In spite of their name, daylilies are not true lilies. Their genus name, Hemerocallis, comes from the Greek words "hemera" (day) and "kallos" (beauty). Daylily blossoms last for one day but each plant has a multitude of stems that produce many flower buds over the blooming season. The wide-range of colors available in today’s hybrid daylilies are the results of breeding efforts with wild plants that were mostly yellow, orange and reddish-yellow.
Yellow and gold daylilies can be found ranging from a pale lemon to bright golds and yellows. Orange, the most common color of daylily found in the wild, falls within this color category. This group of colors also offers the most varieties of daylilies, with heights ranging from 14 to 72 inches. The flowers in this color range typically have the same color throughout the blossom. Examples of this type of daylily are Stella de Oro, Early Oxford and Lemon Lollypop.
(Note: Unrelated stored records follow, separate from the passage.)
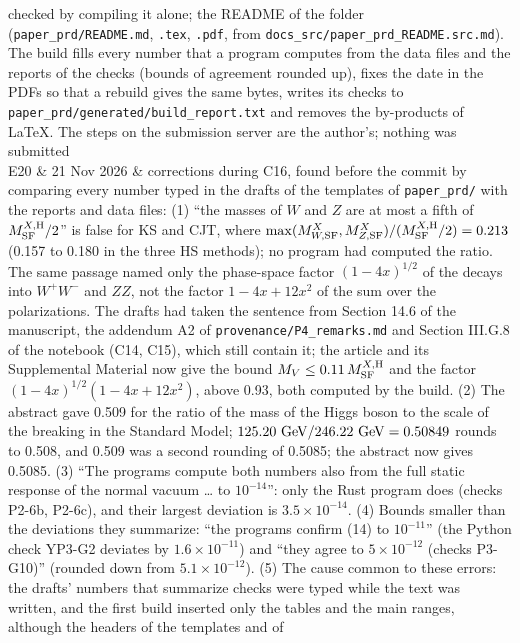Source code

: \documentclass[
  10pt,
]{article}
\begin{document}
\begin{longtable}[]
checked by compiling it alone; the README of the folder
(\texttt{paper\_prd/README.md}, \texttt{.tex}, \texttt{.pdf}, from
\texttt{docs\_src/paper\_prd\_README.src.md}). The build fills every
number that a program computes from the data files and the reports of
the checks (bounds of agreement rounded up), fixes the date in the PDFs
so that a rebuild gives the same bytes, writes its checks to
\texttt{paper\_prd/generated/build\_report.txt} and removes the
by-products of LaTeX. The steps on the submission server are the
author's; nothing was submitted \\
E20 & 21 Nov 2026 & corrections during C16, found before the commit by
comparing every number typed in the drafts of the templates of
\texttt{paper\_prd/} with the reports and data files: (1) ``the masses
of \(W\) and \(Z\) are at most a fifth of \(M^{X,{\rm H}}_{\rm SF}/2\)''
is false for KS and CJT, where
\(\max(M^X_{W,{\rm SF}},M^X_{Z,{\rm SF}})/(M^{X,{\rm H}}_{\rm SF}/2)=0.213\)
(0.157 to 0.180 in the three HS methods); no program had computed the
ratio. The same passage named only the phase-space factor
\((1-4x)^{1/2}\) of the decays into \(W^+W^-\) and \(ZZ\), not the
factor \(1-4x+12x^2\) of the sum over the polarizations. The drafts had
taken the sentence from Section 14.6 of the manuscript, the addendum A2
of \texttt{provenance/P4\_remarks.md} and Section III.G.8 of the
notebook (C14, C15), which still contain it; the article and its
Supplemental Material now give the bound
\(M_V\le0.11\,M^{X,{\rm H}}_{\rm SF}\) and the factor
\((1-4x)^{1/2}(1-4x+12x^2)\), above 0.93, both computed by the build.
(2) The abstract gave 0.509 for the ratio of the mass of the Higgs boson
to the scale of the breaking in the Standard Model;
\(125.20\ {\rm GeV}/246.22\ {\rm GeV}=0.50849\) rounds to 0.508, and
0.509 was a second rounding of 0.5085; the abstract now gives 0.5085.
(3) ``The programs compute both numbers also from the full static
response of the normal vacuum \ldots{} to \(10^{-14}\)'': only the Rust
program does (checks P2-6b, P2-6c), and their largest deviation is
\(3.5\times10^{-14}\). (4) Bounds smaller than the deviations they
summarize: ``the programs confirm (14) to \(10^{-11}\)'' (the Python
check YP3-G2 deviates by \(1.6\times10^{-11}\)) and ``they agree to
\(5\times10^{-12}\) (checks P3-G10)'' (rounded down from
\(5.1\times10^{-12}\)). (5) The cause common to these errors: the
drafts' numbers that summarize checks were typed while the text was
written, and the first build inserted only the tables and the main
ranges, although the headers of the templates and of

\end{longtable}
\end{document}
From blossoms as red as a tomato to scarlet , maroon and colors so deep red they almost look black, daylilies in this color group range from about 24 inches tall to 72 inches tall. Offering the second largest choice of varieties, this color range includes common varieties, heirloom varieties and new plants registered as recently as October 2010. While some red and wine varieties have the same color throughout the blossom, many have yellow or orange accents. Examples of daylilies with the same color throughout are Red Bud and Chicago Apache. Jungle Beauty has yellow in the center and while Carol Sing has a center of orange and an orange strip along the petal.
Pink and rose daylilies are typically shorter. They range in height from about 18 to only 40 inches. They color range is from a very pale pink to a deep rose-red. Pink and rose daylilies can be found with accent colors ranging from yellow to a deep wine-red. Fall Fancy is a pink daylily with yellow in the center, while Strawberry Candy has a yellow center rimmed in red.
Purple and lavender daylilies range in height from about 18-inches to 52-inches. Colors range from a very pale lavender, to lilac to a very deep violet. The majority of purple and lavender daylilies have accent colors ranging from a pale yellow to a deep lavender. Siloam Tee Tiny is a variety whose small pale lavender blossom has a deep wine center while Oneonta Grape is purple with a yellow center.
Ranging from 20 to 38 inches in height, there are very few daylilies that fall within this color category. The blossoms on these varieties typically have an accent, ranging from peach to rose. Two varieties of melon daylilies are Chippewa Bride and Autumn Wood.
While it is possible to find daylilies called apricot, peach and white, the American Hemerocallis Society does not list these colors. According to the Society, there are no true white or true blue daylilies. Current whites are considered to be blossoms with the very palest of hint of melon, yellow, pink or lavender. Apricot, peach and while are considered variations of yellow and pink. Jolly White Giant is has a yellow center and Peach Mandelynne has a color befitting its name.